‘Five Bedrooms’ cast celebrate the wrap.
ViacomCBS is calling for the scrapping of the drama quota, pointing to the steep decline in commercial free-to-air viewing of Australian dramas in the past 10 years, which is worse than the overall drop in FTA levels.
The owner of Network 10, 10 All Access and pay channels including MTV and Nickelodeon, the company says overall primetime commercial viewing from 2010 to 2019 fell by 28 per cent while drama audiences plummeted by 53 per cent in that period.
Local dramas drew an average primetime audience of 530,000 last year, down from 1.139 million in 2010, James Boyce, Network 10’s head of government and regulatory affairs, tells IF.
Taking a longer-term view, in its submission to the government’s ‘Supporting Australian Stories on Our Screens’ options paper review, ViacomCBS said audiences for adult drama on commercial FTA TV have fallen by 61 per cent over the past 20 years as platform competition and content options have mushroomed.
Among audiences aged under 40, the drop was an even more precipitous 81 per cent.
Its paper contrasts the 7-day metropolitan audiences for The Secret Life of Us in 2001 with those for Offspring in 2010 and Five Bedrooms last year.
As the chart shows, BVOD viewing added just 76,000 viewers to Five Bedrooms‘ 7-day figure of 596,000. Still, the Hoodlum Entertainment production performed so well it triggered a second series which has just wrapped in Melbourne.
ViacomCBS endorses Free TV Australia’s proposal of an annual points quota of 250 points (the same as the current annual minimums for adult drama) except that would apply far more broadly, to drama, documentary and kids programming.
Programs with higher budgets would be rewarded with higher points so the networks’ commissioned series can compete more effectively with the SVOD services’ offerings.
It also wants to change the current broadcast quota of 55 per cent Australian content on the primary channel plus 1,460 hours of content across the multi-channels, to one transmission quota of 5,074 hours, which is the total hours equivalent of the current quotas combined.
“This would just allow networks more flexibility to program their channels to their audience needs while still ensuring there’s at least as much Aussie content provided as there is today,” Boyce says.
Last year Network 10 broadcast more than 7,110 hours of Australian content, including more than 4,580 hours on the primary channel, exceeding the broadcast quotas for local content by more than 40 per cent.

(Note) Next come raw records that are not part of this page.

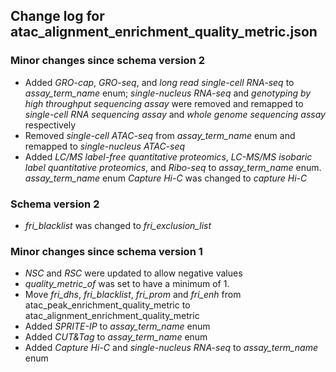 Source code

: ## Change log for atac_alignment_enrichment_quality_metric.json

### Minor changes since schema version 2

* Added *GRO-cap*, *GRO-seq*, and *long read single-cell RNA-seq* to *assay_term_name* enum;  *single-nucleus RNA-seq* and *genotyping by high throughput sequencing assay* were removed and remapped to *single-cell RNA sequencing assay* and *whole genome sequencing assay* respectively
* Removed *single-cell ATAC-seq* from *assay_term_name* enum and remapped to *single-nucleus ATAC-seq*
* Added *LC/MS label-free quantitative proteomics*, *LC-MS/MS isobaric label quantitative proteomics*, and *Ribo-seq* to *assay_term_name* enum. *assay_term_name* enum *Capture Hi-C* was changed to *capture Hi-C*

### Schema version 2

* *fri_blacklist* was changed to *fri_exclusion_list*

### Minor changes since schema version 1

* *NSC* and *RSC* were updated to allow negative values
* *quality_metric_of* was set to have a minimum of 1.
* Move *fri_dhs*, *fri_blacklist*, *fri_prom* and *fri_enh* from atac_peak_enrichment_quality_metric to atac_alignment_enrichment_quality_metric
* Added *SPRITE-IP* to *assay_term_name* enum
* Added *CUT&Tag* to *assay_term_name* enum
* Added *Capture Hi-C* and *single-nucleus RNA-seq* to *assay_term_name* enum
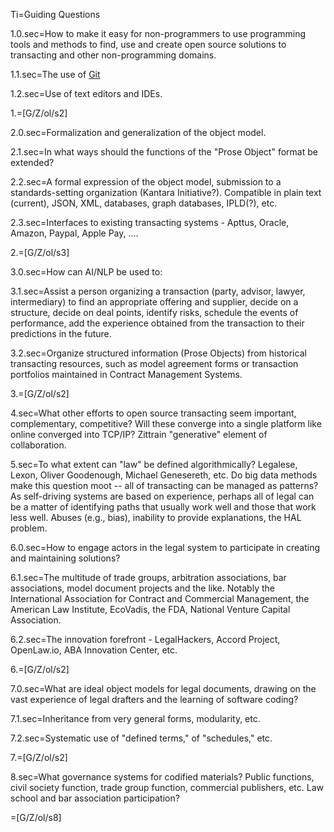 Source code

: Ti=Guiding Questions

1.0.sec=How to make it easy for non-programmers to use programming tools and methods to find, use and create open source solutions to transacting and other non-programming domains.

1.1.sec=The use of <a href="index.php?action=doc&file=G/BrownEdu/GISP-Application/Demo/SemanticComputing-2018-Fall/Topics/Tool/Git/0.md">Git</a>

1.2.sec=Use of text editors and IDEs.

1.=[G/Z/ol/s2]

2.0.sec=Formalization and generalization of the object model.

2.1.sec=In what ways should the functions of the "Prose Object" format be extended?

2.2.sec=A formal expression of the object model, submission to a standards-setting organization (Kantara Initiative?).  Compatible in plain text (current), JSON, XML, databases, graph databases, IPLD(?), etc. 

2.3.sec=Interfaces to existing transacting systems - Apttus, Oracle, Amazon, Paypal, Apple Pay, ....

2.=[G/Z/ol/s3]

3.0.sec=How can AI/NLP be used to:

3.1.sec=Assist a person organizing a transaction (party, advisor, lawyer, intermediary) to find an appropriate offering and supplier, decide on a structure, decide on deal points, identify risks, schedule the events of performance, add the experience obtained from the transaction to their predictions in the future. 

3.2.sec=Organize structured information (Prose Objects) from historical transacting resources, such as model agreement forms or transaction portfolios maintained in Contract Management Systems.

3.=[G/Z/ol/s2]

4.sec=What other efforts to open source transacting seem important, complementary, competitive?  Will these converge into a single platform like online converged into TCP/IP?  Zittrain "generative" element of collaboration.

5.sec=To what extent can "law" be defined algorithmically?  Legalese, Lexon, Oliver Goodenough, Michael Genesereth, etc.  Do big data methods make this question moot -- all of transacting can be managed as patterns?  As self-driving systems are based on experience, perhaps all of legal can be a matter of identifying paths that usually work well and those that work less well.  Abuses (e.g., bias), inability to provide explanations, the HAL problem.

6.0.sec=How to engage actors in the legal system to participate in creating and maintaining solutions?

6.1.sec=The multitude of trade groups, arbitration associations, bar associations, model document projects and the like.  Notably the International Association for Contract and Commercial Management, the American Law Institute, EcoVadis, the FDA, National Venture Capital Association.  

6.2.sec=The innovation forefront - LegalHackers, Accord Project, OpenLaw.io, ABA Innovation Center, etc.

6.=[G/Z/ol/s2]

7.0.sec=What are ideal object models for legal documents, drawing on the vast experience of legal drafters and the learning of software coding?

7.1.sec=Inheritance from very general forms, modularity, etc.

7.2.sec=Systematic use of "defined terms," of "schedules," etc.

7.=[G/Z/ol/s2]

8.sec=What governance systems for codified materials?  Public functions, civil society function, trade group function, commercial publishers, etc.  Law school and bar association participation?

=[G/Z/ol/s8]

Channel 10’s nightly primetime schedule consistently has more than 70 per cent Australian content.
On the commercial FTA catch-up platforms, among the top 20 programs only two are first-run Australian dramas, namely Neighbours and Home and Away.
Given its ownership of 10 All Access, ViacomCBS unsurprisingly adopts the line of Netflix, Amazon Prime and Stan in seeking voluntary investment in Australian content for streamers.
In common with Free TV Australia, it wants to see a doubling of the TV Producer Offset to 40 per cent and the eligibility broadened to light entertainment, observational documentary, music, lifestyle and reality programming.
It also wants to fix the anomaly whereby The Amazing Race Australia does not qualify for the Producer Offset but if The Amazing Race America were filmed here it would get the Location Offset and potentially the location incentive top-up announced today.
That could encourage networks to bring back more Australian reality shows currently filmed overseas, creating hundreds of additional jobs and millions of dollars in local investment.
Its submission contends that audiences under 55 are being particularly let down by the regulations imposed on the commercial FTA broadcasters.
The under 55s are platform hoppers who seek content where and when they want it, which “regulation is clearly stymieing when it comes to commercial FTA TV,” it says.
It warns: “If FTA and STV broadcasters are prevented from meeting audience demands then the decline in viewers will continue. As audiences fall, so too will revenue from advertisers; and without these revenues broadcasters will be unable to sustain investment in more in-demand Australian content.
“If reform stagnation is allowed to continue over the longer term it is our view that the existing market of three commercial FTA networks will likely become unsustainable, leaving regulators, government and the production industry with a much tougher problem to solve than today.”